● **WORK REQUIRED**
Would you restate every entry below word for word? Leave out the pictures.

═════ GIVEN INFORMATION ═════

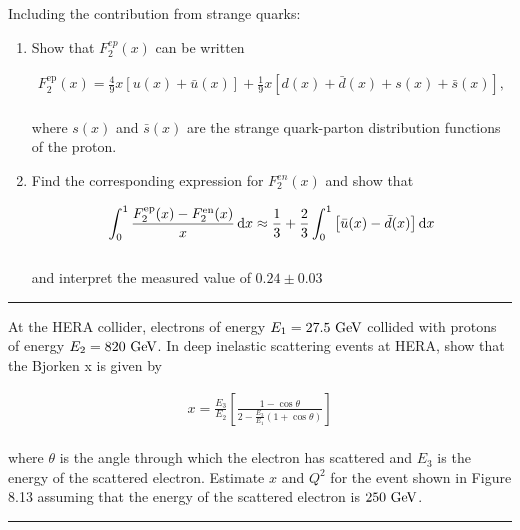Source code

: \begin{problem}{8.7}
    Including the contribution from strange quarks:

    \begin{enumerate}[label=(\alph*)]
        \item Show that $F_2^{ep}(x)$ can be written 
        
        \begin{align*}
            F_2^{\text{ep}}(x) = \frac{4}{9} x \left[ u(x) + \bar{u}(x) \right] + \frac{1}{9} x \left[ d(x) + \bar{d}(x) + s(x) + \bar{s}(x) \right],
        \end{align*}\\
        where $s(x)$ and $\bar{s}(x)$ are the strange quark-parton distribution functions of the proton.
        \item Find the corresponding expression for $F_2^{en}(x)$ and show that
        
        \begin{align*}
            \int_0^1 \frac{F^{\text{ep}}_2(x)-F^{\text{en}}_2(x)}{x} \mathop{}\!\mathrm{d} x \approx \frac{1}{3} + \frac{2}{3} \int_0^1 \left[ \bar{u}(x) - \bar{d}(x) \right] \mathop{}\!\mathrm{d} x
        \end{align*}\\
        and interpret the measured value of $0.24\pm 0.03$
    \end{enumerate}
\end{problem}
\begin{solution}

\end{solution}

\noindent\rule{7in}{1.5pt}


\begin{problem}{8.8}
At the HERA collider, electrons of energy $E_1 = 27.5 \text{ GeV}$ collided with protons of energy $E_2 = 820 \text{ GeV}$. In deep inelastic scattering events at HERA, show that the Bjorken x is given by

\begin{align*}
    x = \frac{E_3}{E_2} \left[ \frac{1-\cos\theta}{2-\frac{E_3}{E_1}\left(1+\cos\theta\right)} \right]
\end{align*}\\
where $\theta$ is the angle through which the electron has scattered and $E_3$ is the energy of the scattered electron. Estimate $x$ and $Q^2$ for the event shown in Figure 8.13 assuming that the energy of the scattered electron is $250 \text{ GeV}$.
\end{problem}
\begin{solution}

\end{solution}

\noindent\rule{7in}{1.5pt}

═════

● **RESULT**
Source code

: \begin{problem}{8.7}
    Including the contribution from strange quarks:

    \begin{enumerate}[label=(\alph*)]
        \item Show that $F_2^{ep}(x)$ can be written 
        
        \begin{align*}
            F_2^{\text{ep}}(x) = \frac{4}{9} x \left[ u(x) + \bar{u}(x) \right] + \frac{1}{9} x \left[ d(x) + \bar{d}(x) + s(x) + \bar{s}(x) \right],
        \end{align*}\\
        where $s(x)$ and $\bar{s}(x)$ are the strange quark-parton distribution functions of the proton.
        \item Find the corresponding expression for $F_2^{en}(x)$ and show that
        
        \begin{align*}
            \int_0^1 \frac{F^{\text{ep}}_2(x)-F^{\text{en}}_2(x)}{x} \mathop{}\!\mathrm{d} x \approx \frac{1}{3} + \frac{2}{3} \int_0^1 \left[ \bar{u}(x) - \bar{d}(x) \right] \mathop{}\!\mathrm{d} x
        \end{align*}\\
        and interpret the measured value of $0.24\pm 0.03$
    \end{enumerate}
\end{problem}
\begin{solution}

\end{solution}

\noindent\rule{7in}{1.5pt}


\begin{problem}{8.8}
At the HERA collider, electrons of energy $E_1 = 27.5 \text{ GeV}$ collided with protons of energy $E_2 = 820 \text{ GeV}$. In deep inelastic scattering events at HERA, show that the Bjorken x is given by

\begin{align*}
    x = \frac{E_3}{E_2} \left[ \frac{1-\cos\theta}{2-\frac{E_3}{E_1}\left(1+\cos\theta\right)} \right]
\end{align*}\\
where $\theta$ is the angle through which the electron has scattered and $E_3$ is the energy of the scattered electron. Estimate $x$ and $Q^2$ for the event shown in Figure 8.13 assuming that the energy of the scattered electron is $250 \text{ GeV}$.
\end{problem}
\begin{solution}

\end{solution}

\noindent\rule{7in}{1.5pt}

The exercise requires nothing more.